Chronographs@lemmy.zip 5 weeks ago
I mean if you paid for a copy of wc3 to find out about Arthas then no, if you downloaded the game illegally then yes. These companies are often torrenting content just like we would just instead of consuming it directly they’re feeding it to their slop printers to train them. I’m all for piracy, including in this context, but if copyright is a going to be a thing and going to be enforced against individuals pirating treats to consume then it sure as shit should be enforced against the corporations pirating huge amounts of content to train their energy sucking crap factories lol
Plebcouncilman@sh.itjust.works 5 weeks ago
Piracy to me is not the same thing, I’m actually not in favor of piracy, because the way I see it if you want access to a content, and the creator says that you need to pay for that content then you will pay for it. If not then you don’t really want access to it, or you in fact simply did not want to pay for it in which case it’s very similar to stealing. None of the pro piracy arguments convince me, except the ones in which it’s about consuming the content in the format that you want. Ie I buy books from Amazon, but only because I want the writer to get their cut, but I will either remove the DRM off the book or pirate it.

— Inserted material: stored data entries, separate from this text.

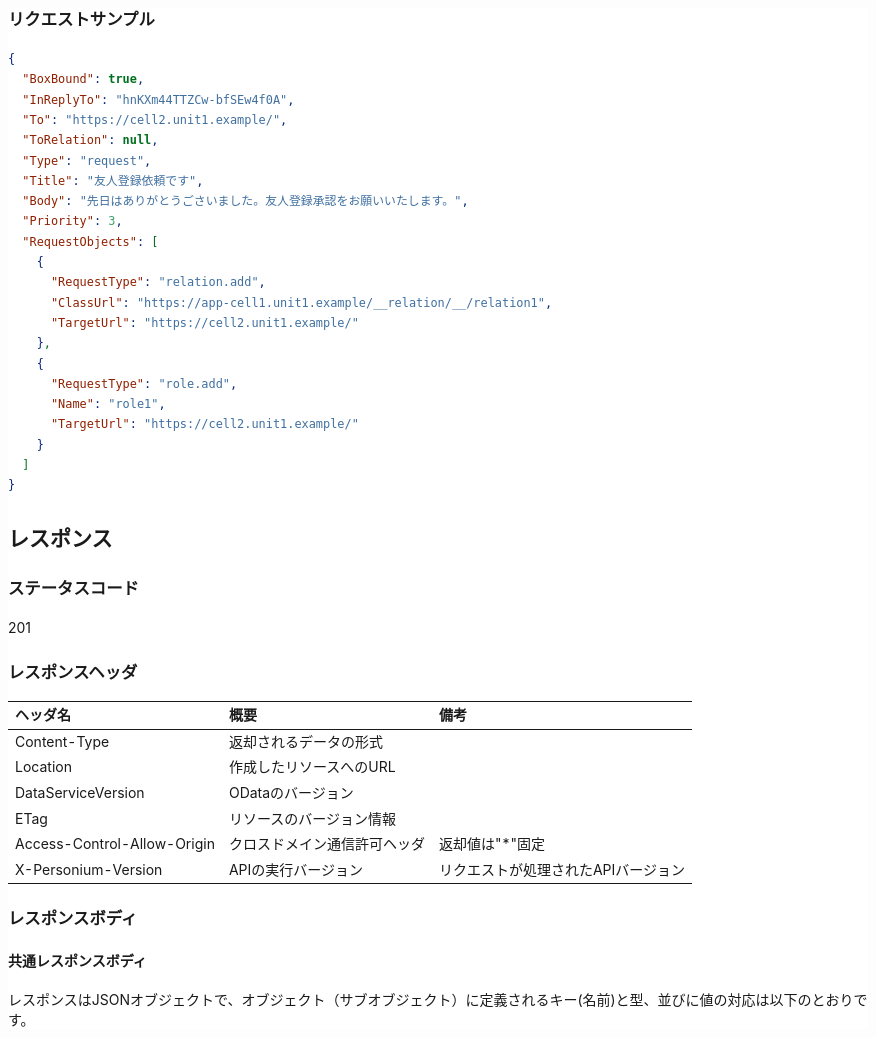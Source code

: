 ### リクエストサンプル
```JSON
{
  "BoxBound": true,
  "InReplyTo": "hnKXm44TTZCw-bfSEw4f0A",
  "To": "https://cell2.unit1.example/",
  "ToRelation": null,
  "Type": "request",
  "Title": "友人登録依頼です",
  "Body": "先日はありがとうごさいました。友人登録承認をお願いいたします。",
  "Priority": 3,
  "RequestObjects": [
    {
      "RequestType": "relation.add",
      "ClassUrl": "https://app-cell1.unit1.example/__relation/__/relation1",
      "TargetUrl": "https://cell2.unit1.example/"
    },
    {
      "RequestType": "role.add",
      "Name": "role1",
      "TargetUrl": "https://cell2.unit1.example/"
    }
  ]
}
```

## レスポンス
### ステータスコード
201

### レスポンスヘッダ

|ヘッダ名|概要|備考|
|:--|:--|:--|
|Content-Type|返却されるデータの形式||
|Location|作成したリソースへのURL||
|DataServiceVersion|ODataのバージョン||
|ETag|リソースのバージョン情報||
|Access-Control-Allow-Origin|クロスドメイン通信許可ヘッダ|返却値は"*"固定|
|X-Personium-Version|APIの実行バージョン|リクエストが処理されたAPIバージョン|
### レスポンスボディ

#### 共通レスポンスボディ
レスポンスはJSONオブジェクトで、オブジェクト（サブオブジェクト）に定義されるキー(名前)と型、並びに値の対応は以下のとおりです。
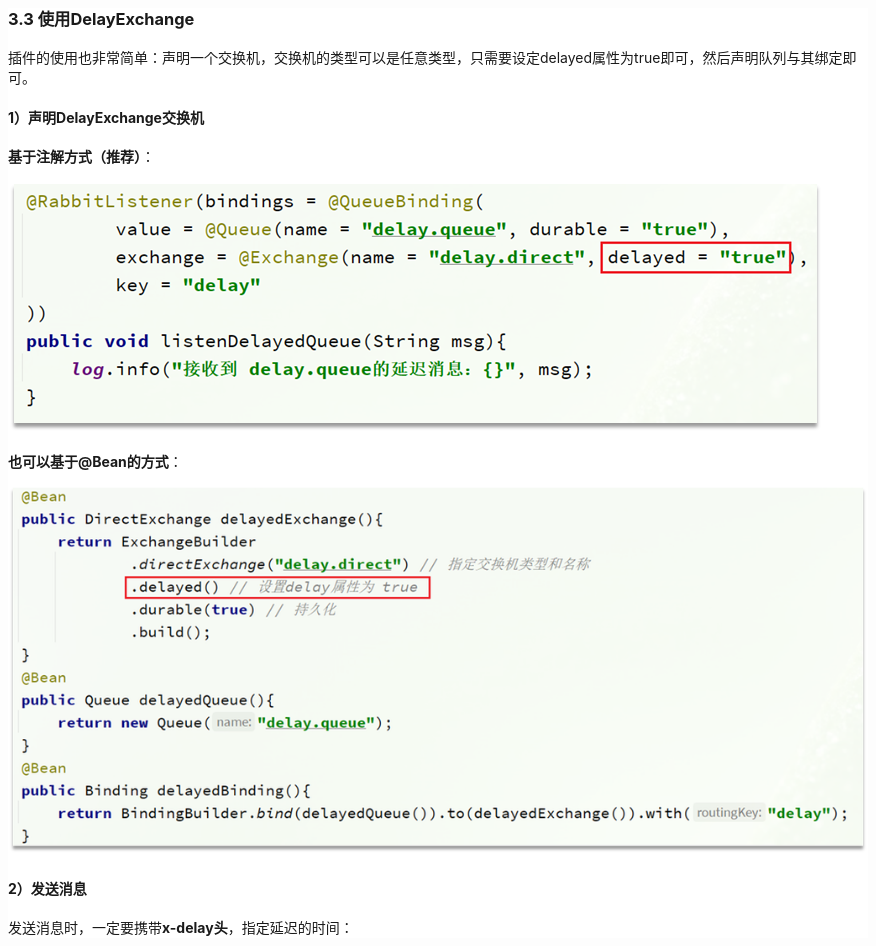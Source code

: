 

### 3.3 使用DelayExchange

插件的使用也非常简单：声明一个交换机，交换机的类型可以是任意类型，只需要设定delayed属性为true即可，然后声明队列与其绑定即可。

#### 1）声明DelayExchange交换机

**基于注解方式（推荐）**：

![image-20210718193747649](assets/image-20210718193747649.png)

**也可以基于@Bean的方式**：

![image-20210718193831076](assets/image-20210718193831076.png)



#### 2）发送消息

发送消息时，一定要携带**x-delay头**，指定延迟的时间：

But here’s the thing about my argument regarding AI training data. I never played Warcraft nor World of Warcraft! I only saw the cool art that was displayed on GameStop, online and on shirts on hot topic. I never paid Blizzard for access to Arthas, the design of Arthas was publicly accessible to me by virtue of Blizzard trying to promote their game. So I guess what I’m saying is if the content they trained the model is publicly accessible to people without payment, then there’s no reason AI cannot be trained on it.
Chronographs@lemmy.zip 5 weeks ago
As far as the ethics of piracy, my stance is that The current model where we are essentially paying for someone to hit copy and paste is inherently broken and we need to move to a model based on commissions/grants etc where the artists are being paid to make the works, ideally through public funds.
As far as the current reality around the AI companies, that Arthas stand was one gamestop had a license to display in their store provided by Blizzard to promote their game. The copyrighted material you “trained on” was provided for piblic access. These companies aren’t training off of publicly available information, as I was saying, they’re torrenting the full copyrighted material in the exact same way a traditional pirate would, The only difference is what they’re doing with it afterwards.
squaresinger@lemmy.world 4 weeks ago
Yes, your fan art infringed on Blizzards copyright. Blizzard lets it slide, because there’s nothing to gain from it apart from a massive PR desaster.
Now if you sold your Arthas images on a large enough scale then Blizzard will clearly come after you. Copyright is not only about the damages occured by people not buying Blizzards stuff, but also the license fees they didn’t get from you.
That’s the real big difference: if Midjourney was a little hobby project of some guy in his basement that never saw the the light of day, there wouldn’t be a problem. But Midjourney is a for-profit tool with the express purpose of allowing people to make images without paying an artist and the way it does that is by using copyrighted works to do so.